A referência técnica da coordenação de Saúde Indígena e Políticas de Promoção da Equidade em Saúde da SES-MG, Luísa Azevedo Silveira, esclareceu ainda como os determinantes sociais da saúde, ou seja, a condição de vida da pessoa, sua habitação, trabalho, renda, acesso à educação, lazer, cultura e serviços públicos vão impactar na forma como ela adoece e principalmente em sua saúde mental. “Por isso a importância da estratégia da construção de Políticas de Promoção da Equidade em Saúde, uma vez que vivemos em um estado que abrange diferentes tipos de populações em situação de vulnerabilidade. É preciso, então, que esses grupos acessem a saúde integral de maneira evolutiva e que os profissionais de saúde se atentem às suas demandas e especificidades”, afirmou a referência técnica.

Ainda segundo Luísa Azevedo, os impactos do racismo estrutural podem ser observados no estudo publicado pelo Ministério da Saúde que mostra que, entre os anos de 2012 e 2016, houve um aumento das situações de suicídio na população jovem e negra no Brasil, de 53% para 55%, enquanto que na população branca esse índice diminuiu. Já quando o recorte é feito em populações em situação de vulnerabilidade, como adolescentes LGBT, dados mostram que essa população tem seis vezes mais chance de tirar a própria vida, em relação a heterossexuais, sendo o risco 20% maior de suicídio quando eles convivem em ambientes hostis à sua orientação sexual.
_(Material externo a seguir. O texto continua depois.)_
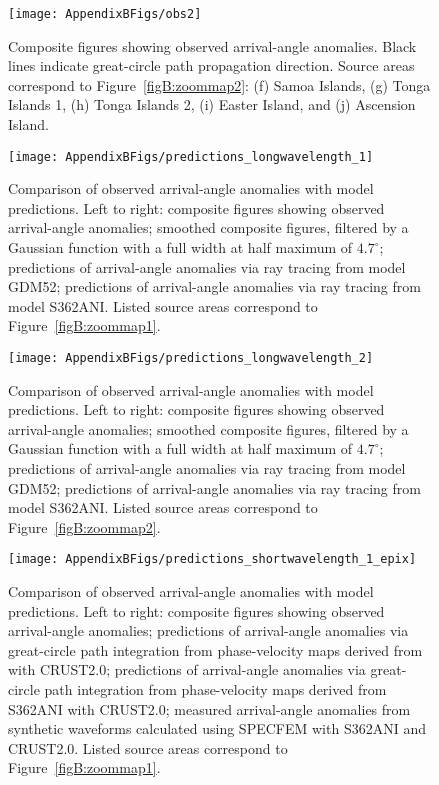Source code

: \documentclass[12pt,oneside]{book}
\newcommand{\degree}[1]{\mbox{$#1^{\circ}$}}
\begin{document}
%
\begin{figure} 
\begin{center}
\texttt{[image: AppendixBFigs/obs2]} 
\caption[Composite arrival-angle anomaly observations, continued]{Composite figures showing observed arrival-angle anomalies. Black lines indicate great-circle path propagation direction. Source areas correspond to Figure~\ref{figB:zoommap2}: (f) Samoa Islands, (g) Tonga Islands 1, (h) Tonga Islands 2, (i) Easter Island, and (j) Ascension Island. }
\label{figB:obs2}
\end{center}
\end{figure}
%
\begin{figure} 
\begin{center}
\texttt{[image: AppendixBFigs/predictions\_longwavelength\_1]} 
\caption[Predictions of long-wavelength arrival-angle anomalies]{Comparison of observed arrival-angle anomalies with model predictions. Left to right: composite figures showing observed arrival-angle anomalies; smoothed composite figures, filtered by a Gaussian function with a full width at half maximum of \degree{4.7}; predictions of arrival-angle anomalies via ray tracing from model GDM52; predictions of arrival-angle anomalies via ray tracing from model S362ANI. Listed source areas correspond to Figure~\ref{figB:zoommap1}. }
\label{figB:pred_long1}
\end{center}
\end{figure}
%
\begin{figure} 
\begin{center}
\texttt{[image: AppendixBFigs/predictions\_longwavelength\_2]} 
\caption[Predictions of long-wavelength arrival-angle anomalies, continued]{Comparison of observed arrival-angle anomalies with model predictions. Left to right: composite figures showing observed arrival-angle anomalies; smoothed composite figures, filtered by a Gaussian function with a full width at half maximum of \degree{4.7}; predictions of arrival-angle anomalies via ray tracing from model GDM52; predictions of arrival-angle anomalies via ray tracing from model S362ANI. Listed source areas correspond to Figure~\ref{figB:zoommap2}. }
\label{figB:pred_long2}
\end{center}
\end{figure}
%
\begin{figure} 
\begin{center}
\texttt{[image: AppendixBFigs/predictions\_shortwavelength\_1\_epix]} 
\caption[Predictions of short-wavelength arrival-angle anomalies]{Comparison of observed arrival-angle anomalies with model predictions. Left to right: composite figures showing observed arrival-angle anomalies; predictions of arrival-angle anomalies via great-circle path integration from phase-velocity maps derived from \citet{Nettles&Dziewonski2008} with CRUST2.0; predictions of arrival-angle anomalies via great-circle path integration from phase-velocity maps derived from S362ANI with CRUST2.0; measured arrival-angle anomalies from synthetic waveforms calculated using SPECFEM with S362ANI and CRUST2.0. Listed source areas correspond to Figure~\ref{figB:zoommap1}. }
\label{figB:pred_short1}
\end{center}
\end{figure}
\end{document}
O Seminário foi planejado neste período para abranger o Setembro Amarelo: mês de prevenção ao suicídio, e a Semana Nacional de Trânsito, comemorada anualmente entre os dias 18 e 25 de setembro. Diante disso, os temas a serem abordados foram divididos da seguinte forma: no dia 18/09, foram tratados o suicídio e as tentativas de suicídio: conceito, cenário epidemiológico e abordagem. Já no dia 19/09, o tema será educação para o trânsito: desafios e inovações. Clique aqui e confira a programação completa. O evento, que ocorre no auditório do Departamento de Edificações e Estradas e Rodagem de Minas Gerais (DEER-MG), conta ainda com o apoio do Sindicato das Empresas de Transporte de Passageiros Metropolitano e do Sindicato das Empresas de Transporte de Passageiros de Belo Horizonte.